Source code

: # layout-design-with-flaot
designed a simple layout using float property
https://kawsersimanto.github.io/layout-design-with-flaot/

**********

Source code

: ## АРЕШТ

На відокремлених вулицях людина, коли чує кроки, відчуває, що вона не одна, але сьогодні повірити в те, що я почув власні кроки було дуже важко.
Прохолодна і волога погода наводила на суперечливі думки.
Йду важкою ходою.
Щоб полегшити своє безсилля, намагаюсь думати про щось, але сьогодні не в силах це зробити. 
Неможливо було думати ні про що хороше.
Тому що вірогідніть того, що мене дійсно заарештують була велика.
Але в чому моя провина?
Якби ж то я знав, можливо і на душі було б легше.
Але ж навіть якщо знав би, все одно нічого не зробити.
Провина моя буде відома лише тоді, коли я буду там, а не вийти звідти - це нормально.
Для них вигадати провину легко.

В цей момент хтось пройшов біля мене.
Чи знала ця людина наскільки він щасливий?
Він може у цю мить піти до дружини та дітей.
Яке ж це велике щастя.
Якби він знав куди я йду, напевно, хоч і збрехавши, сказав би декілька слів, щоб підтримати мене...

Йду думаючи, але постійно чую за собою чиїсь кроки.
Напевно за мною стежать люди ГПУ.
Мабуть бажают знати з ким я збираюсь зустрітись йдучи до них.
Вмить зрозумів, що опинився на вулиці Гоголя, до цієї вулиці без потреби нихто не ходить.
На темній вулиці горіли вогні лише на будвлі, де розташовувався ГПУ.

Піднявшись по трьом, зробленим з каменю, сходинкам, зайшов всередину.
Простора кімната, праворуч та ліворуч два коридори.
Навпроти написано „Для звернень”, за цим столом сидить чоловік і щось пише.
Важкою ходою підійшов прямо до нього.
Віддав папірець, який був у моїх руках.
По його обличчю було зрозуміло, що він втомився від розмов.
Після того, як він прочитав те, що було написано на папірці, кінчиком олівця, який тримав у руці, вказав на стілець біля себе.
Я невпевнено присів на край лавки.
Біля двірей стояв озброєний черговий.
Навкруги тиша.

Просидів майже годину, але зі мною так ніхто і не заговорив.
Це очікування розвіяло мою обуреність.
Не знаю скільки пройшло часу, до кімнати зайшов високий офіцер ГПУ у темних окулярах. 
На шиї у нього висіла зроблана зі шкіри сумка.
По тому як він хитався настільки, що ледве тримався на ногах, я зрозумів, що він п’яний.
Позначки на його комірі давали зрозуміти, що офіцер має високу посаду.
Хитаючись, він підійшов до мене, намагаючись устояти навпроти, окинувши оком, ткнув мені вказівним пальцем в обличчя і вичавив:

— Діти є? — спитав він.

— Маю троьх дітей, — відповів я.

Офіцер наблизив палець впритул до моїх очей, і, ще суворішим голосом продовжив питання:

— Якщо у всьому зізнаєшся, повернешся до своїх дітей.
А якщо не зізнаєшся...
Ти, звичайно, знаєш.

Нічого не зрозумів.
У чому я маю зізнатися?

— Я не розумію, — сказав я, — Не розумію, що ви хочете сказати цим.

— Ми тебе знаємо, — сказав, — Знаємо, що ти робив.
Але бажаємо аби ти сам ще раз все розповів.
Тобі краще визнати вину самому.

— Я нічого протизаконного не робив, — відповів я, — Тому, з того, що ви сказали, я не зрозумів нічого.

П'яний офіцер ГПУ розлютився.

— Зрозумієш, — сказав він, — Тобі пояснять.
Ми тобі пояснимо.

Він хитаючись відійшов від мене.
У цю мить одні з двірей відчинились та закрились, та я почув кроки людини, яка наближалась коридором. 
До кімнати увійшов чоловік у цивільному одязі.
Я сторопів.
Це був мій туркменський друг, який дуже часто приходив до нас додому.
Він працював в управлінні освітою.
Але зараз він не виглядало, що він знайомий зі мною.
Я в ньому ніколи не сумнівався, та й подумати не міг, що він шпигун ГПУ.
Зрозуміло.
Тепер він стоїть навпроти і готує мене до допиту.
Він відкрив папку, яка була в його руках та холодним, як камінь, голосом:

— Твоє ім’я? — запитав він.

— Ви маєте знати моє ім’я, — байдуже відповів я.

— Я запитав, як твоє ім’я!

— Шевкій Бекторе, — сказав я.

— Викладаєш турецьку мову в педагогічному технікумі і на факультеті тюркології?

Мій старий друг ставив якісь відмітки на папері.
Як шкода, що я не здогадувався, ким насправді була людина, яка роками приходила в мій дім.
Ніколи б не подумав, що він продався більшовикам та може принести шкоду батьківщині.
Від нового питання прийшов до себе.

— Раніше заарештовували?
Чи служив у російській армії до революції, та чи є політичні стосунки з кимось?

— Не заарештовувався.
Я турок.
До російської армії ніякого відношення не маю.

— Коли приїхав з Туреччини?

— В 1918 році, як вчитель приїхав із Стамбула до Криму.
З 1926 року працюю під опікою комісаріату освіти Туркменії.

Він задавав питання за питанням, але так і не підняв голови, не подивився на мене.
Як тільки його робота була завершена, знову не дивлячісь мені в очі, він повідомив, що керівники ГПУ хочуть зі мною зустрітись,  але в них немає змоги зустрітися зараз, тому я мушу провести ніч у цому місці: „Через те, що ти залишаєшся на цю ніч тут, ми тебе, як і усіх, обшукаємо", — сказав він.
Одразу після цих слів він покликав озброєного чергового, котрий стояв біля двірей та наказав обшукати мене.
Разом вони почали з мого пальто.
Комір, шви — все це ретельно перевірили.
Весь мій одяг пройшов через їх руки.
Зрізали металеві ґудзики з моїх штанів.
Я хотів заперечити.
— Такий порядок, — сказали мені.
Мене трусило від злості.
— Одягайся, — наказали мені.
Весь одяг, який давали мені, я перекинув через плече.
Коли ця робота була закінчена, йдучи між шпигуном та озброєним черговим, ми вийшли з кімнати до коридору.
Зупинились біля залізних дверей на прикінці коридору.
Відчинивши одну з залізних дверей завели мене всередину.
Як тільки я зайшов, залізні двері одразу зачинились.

**********

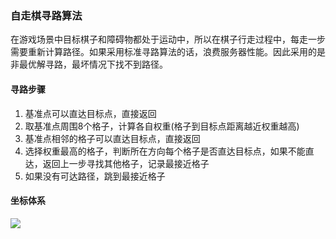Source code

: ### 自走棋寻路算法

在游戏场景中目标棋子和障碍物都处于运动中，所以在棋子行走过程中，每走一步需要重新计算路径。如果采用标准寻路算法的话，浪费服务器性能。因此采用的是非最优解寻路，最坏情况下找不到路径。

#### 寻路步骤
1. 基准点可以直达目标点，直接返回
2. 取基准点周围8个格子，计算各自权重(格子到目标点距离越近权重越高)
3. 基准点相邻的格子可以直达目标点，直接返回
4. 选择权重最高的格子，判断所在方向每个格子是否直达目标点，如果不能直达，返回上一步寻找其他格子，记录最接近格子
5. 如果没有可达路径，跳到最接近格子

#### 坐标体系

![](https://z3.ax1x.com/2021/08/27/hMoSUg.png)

**********

◆ What needs to be done
Every line above that contains "того" counts once. Give the number of those lines and nothing more.

◆ Result
3